Stored data entries
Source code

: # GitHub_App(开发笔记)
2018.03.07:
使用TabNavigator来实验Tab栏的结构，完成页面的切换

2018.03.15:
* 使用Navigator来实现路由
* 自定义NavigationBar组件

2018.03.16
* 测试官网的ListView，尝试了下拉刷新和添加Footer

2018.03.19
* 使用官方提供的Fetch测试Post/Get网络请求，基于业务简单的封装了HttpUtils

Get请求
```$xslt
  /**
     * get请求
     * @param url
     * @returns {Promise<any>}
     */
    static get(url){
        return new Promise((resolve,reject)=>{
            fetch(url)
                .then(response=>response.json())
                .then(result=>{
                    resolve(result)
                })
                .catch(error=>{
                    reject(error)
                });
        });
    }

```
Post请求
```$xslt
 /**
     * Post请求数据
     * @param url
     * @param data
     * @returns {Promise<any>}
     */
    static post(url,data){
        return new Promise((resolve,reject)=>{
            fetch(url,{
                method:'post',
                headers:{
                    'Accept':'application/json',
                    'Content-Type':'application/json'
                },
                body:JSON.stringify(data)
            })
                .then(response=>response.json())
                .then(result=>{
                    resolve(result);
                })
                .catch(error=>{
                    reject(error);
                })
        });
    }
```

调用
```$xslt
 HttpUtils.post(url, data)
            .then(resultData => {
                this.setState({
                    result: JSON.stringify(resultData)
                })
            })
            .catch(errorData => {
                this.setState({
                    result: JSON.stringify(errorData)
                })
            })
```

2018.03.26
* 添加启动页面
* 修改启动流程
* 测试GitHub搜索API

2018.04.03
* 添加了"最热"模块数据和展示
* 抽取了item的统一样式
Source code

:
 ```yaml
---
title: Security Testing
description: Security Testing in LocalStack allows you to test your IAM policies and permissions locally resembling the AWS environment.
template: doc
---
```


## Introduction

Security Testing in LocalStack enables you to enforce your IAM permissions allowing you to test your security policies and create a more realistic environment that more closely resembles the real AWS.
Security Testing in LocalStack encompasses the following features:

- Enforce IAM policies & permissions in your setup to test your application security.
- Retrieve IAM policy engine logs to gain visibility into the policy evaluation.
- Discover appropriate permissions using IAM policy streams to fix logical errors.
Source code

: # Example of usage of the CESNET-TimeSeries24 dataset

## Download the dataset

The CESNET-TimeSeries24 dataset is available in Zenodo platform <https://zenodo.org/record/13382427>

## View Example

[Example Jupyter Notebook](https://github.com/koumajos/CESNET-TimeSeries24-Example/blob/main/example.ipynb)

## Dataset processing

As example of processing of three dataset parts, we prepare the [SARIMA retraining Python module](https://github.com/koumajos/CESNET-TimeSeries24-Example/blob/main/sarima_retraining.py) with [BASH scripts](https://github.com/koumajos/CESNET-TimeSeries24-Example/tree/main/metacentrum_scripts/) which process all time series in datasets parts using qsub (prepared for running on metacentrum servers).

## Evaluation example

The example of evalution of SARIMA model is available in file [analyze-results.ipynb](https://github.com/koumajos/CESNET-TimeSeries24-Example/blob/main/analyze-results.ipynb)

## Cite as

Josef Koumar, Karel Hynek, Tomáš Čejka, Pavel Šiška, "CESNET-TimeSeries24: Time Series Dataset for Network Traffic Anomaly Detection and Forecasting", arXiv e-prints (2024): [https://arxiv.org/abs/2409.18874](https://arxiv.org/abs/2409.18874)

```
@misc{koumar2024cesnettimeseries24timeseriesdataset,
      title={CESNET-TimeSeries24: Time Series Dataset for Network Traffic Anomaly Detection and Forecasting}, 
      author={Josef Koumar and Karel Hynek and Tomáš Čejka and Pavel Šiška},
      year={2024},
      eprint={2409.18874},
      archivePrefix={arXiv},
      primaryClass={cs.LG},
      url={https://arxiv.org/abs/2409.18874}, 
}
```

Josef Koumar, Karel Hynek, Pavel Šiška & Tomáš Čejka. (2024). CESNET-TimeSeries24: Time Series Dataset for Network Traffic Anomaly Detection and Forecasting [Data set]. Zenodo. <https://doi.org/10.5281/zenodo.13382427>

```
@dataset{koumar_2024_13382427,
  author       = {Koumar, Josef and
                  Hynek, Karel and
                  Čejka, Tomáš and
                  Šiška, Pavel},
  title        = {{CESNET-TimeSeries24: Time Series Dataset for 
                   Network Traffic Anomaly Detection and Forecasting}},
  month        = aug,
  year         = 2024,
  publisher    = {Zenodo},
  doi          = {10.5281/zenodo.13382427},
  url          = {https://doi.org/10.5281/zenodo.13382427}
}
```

* * *

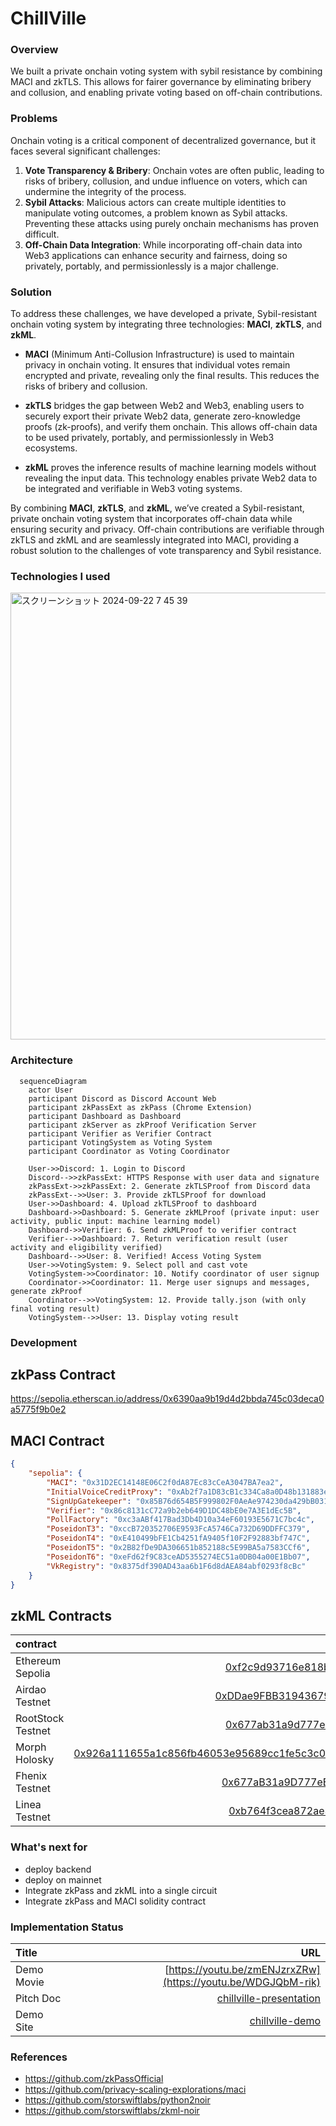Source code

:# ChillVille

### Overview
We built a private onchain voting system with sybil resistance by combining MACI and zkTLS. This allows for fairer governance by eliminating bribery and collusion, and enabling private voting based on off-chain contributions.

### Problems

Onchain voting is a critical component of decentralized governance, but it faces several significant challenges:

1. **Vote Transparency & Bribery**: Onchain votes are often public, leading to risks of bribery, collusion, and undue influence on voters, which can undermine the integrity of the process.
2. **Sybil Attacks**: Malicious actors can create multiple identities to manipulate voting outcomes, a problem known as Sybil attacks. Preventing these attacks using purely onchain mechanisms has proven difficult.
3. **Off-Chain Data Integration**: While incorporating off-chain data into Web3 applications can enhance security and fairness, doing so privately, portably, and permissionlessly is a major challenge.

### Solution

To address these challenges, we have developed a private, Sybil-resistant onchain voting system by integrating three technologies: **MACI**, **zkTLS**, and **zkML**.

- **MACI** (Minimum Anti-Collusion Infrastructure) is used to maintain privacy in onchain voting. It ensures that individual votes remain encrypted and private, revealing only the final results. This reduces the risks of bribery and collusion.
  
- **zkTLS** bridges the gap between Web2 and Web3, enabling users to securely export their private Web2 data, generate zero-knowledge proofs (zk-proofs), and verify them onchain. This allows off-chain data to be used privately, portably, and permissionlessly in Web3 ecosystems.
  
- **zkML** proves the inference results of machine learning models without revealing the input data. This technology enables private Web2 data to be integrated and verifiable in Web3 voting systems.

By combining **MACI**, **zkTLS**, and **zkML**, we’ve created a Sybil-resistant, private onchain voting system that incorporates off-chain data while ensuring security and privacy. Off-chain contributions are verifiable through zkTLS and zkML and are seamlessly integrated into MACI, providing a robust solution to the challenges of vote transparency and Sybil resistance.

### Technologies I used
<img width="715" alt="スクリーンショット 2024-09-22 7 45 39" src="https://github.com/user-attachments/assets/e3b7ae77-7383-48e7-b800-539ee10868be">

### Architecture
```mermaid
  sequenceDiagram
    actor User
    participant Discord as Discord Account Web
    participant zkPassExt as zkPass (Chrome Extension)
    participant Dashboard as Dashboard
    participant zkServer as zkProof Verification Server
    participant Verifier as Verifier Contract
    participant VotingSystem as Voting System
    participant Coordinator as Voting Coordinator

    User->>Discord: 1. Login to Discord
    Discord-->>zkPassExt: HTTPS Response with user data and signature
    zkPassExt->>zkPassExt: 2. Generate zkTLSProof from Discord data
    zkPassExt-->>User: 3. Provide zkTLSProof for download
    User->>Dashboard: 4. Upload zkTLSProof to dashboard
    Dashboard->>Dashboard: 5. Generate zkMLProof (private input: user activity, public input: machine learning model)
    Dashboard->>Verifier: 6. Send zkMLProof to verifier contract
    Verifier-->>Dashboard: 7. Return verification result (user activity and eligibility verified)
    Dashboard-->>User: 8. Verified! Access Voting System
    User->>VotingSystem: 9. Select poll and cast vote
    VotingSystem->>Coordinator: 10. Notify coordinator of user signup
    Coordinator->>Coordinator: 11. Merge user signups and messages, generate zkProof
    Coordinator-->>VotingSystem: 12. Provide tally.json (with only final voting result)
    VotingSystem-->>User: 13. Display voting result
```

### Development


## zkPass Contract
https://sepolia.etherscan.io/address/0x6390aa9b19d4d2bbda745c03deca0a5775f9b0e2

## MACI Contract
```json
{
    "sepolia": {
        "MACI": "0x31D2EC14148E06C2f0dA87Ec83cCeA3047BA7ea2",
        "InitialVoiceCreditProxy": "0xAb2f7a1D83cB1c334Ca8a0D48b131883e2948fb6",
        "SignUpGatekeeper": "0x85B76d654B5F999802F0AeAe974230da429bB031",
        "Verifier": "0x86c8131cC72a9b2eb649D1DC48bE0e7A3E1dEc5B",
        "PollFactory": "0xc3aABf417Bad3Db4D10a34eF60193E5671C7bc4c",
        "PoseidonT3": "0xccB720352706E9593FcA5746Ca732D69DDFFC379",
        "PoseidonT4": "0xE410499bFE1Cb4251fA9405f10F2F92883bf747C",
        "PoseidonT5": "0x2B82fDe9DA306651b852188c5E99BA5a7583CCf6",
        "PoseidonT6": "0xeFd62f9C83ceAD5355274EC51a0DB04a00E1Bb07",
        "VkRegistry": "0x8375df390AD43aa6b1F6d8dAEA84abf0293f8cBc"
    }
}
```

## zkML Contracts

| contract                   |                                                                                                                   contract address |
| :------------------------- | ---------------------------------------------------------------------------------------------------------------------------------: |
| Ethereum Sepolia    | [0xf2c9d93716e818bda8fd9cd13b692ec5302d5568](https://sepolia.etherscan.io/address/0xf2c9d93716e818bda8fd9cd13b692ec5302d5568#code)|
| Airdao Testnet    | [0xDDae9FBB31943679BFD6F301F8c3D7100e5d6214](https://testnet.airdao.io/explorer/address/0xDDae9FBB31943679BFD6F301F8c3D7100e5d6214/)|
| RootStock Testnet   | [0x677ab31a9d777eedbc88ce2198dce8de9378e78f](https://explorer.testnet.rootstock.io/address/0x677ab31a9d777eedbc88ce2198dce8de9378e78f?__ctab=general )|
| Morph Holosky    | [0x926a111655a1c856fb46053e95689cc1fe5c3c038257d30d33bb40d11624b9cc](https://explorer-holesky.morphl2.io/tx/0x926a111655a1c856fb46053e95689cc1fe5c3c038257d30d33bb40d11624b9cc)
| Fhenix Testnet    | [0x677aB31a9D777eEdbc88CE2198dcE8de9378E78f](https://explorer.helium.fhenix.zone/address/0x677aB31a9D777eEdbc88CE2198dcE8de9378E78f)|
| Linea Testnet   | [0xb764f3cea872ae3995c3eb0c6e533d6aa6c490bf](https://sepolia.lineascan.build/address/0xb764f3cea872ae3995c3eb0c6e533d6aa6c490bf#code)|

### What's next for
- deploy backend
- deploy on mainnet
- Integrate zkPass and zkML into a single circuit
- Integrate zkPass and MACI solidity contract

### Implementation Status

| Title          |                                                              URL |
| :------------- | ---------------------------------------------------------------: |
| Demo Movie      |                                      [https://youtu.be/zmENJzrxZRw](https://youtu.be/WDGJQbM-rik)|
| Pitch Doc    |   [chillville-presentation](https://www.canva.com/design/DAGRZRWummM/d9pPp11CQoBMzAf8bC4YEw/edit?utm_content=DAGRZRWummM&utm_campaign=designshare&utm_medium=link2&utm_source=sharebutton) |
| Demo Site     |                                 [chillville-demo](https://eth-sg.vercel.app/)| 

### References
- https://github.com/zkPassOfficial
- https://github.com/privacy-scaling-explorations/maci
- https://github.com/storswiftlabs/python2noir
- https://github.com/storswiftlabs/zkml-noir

• _EXERCISE_: Would you count the lines in the data that contain the word "learning" and state only the number?

• _WRITTEN ANSWER_: 2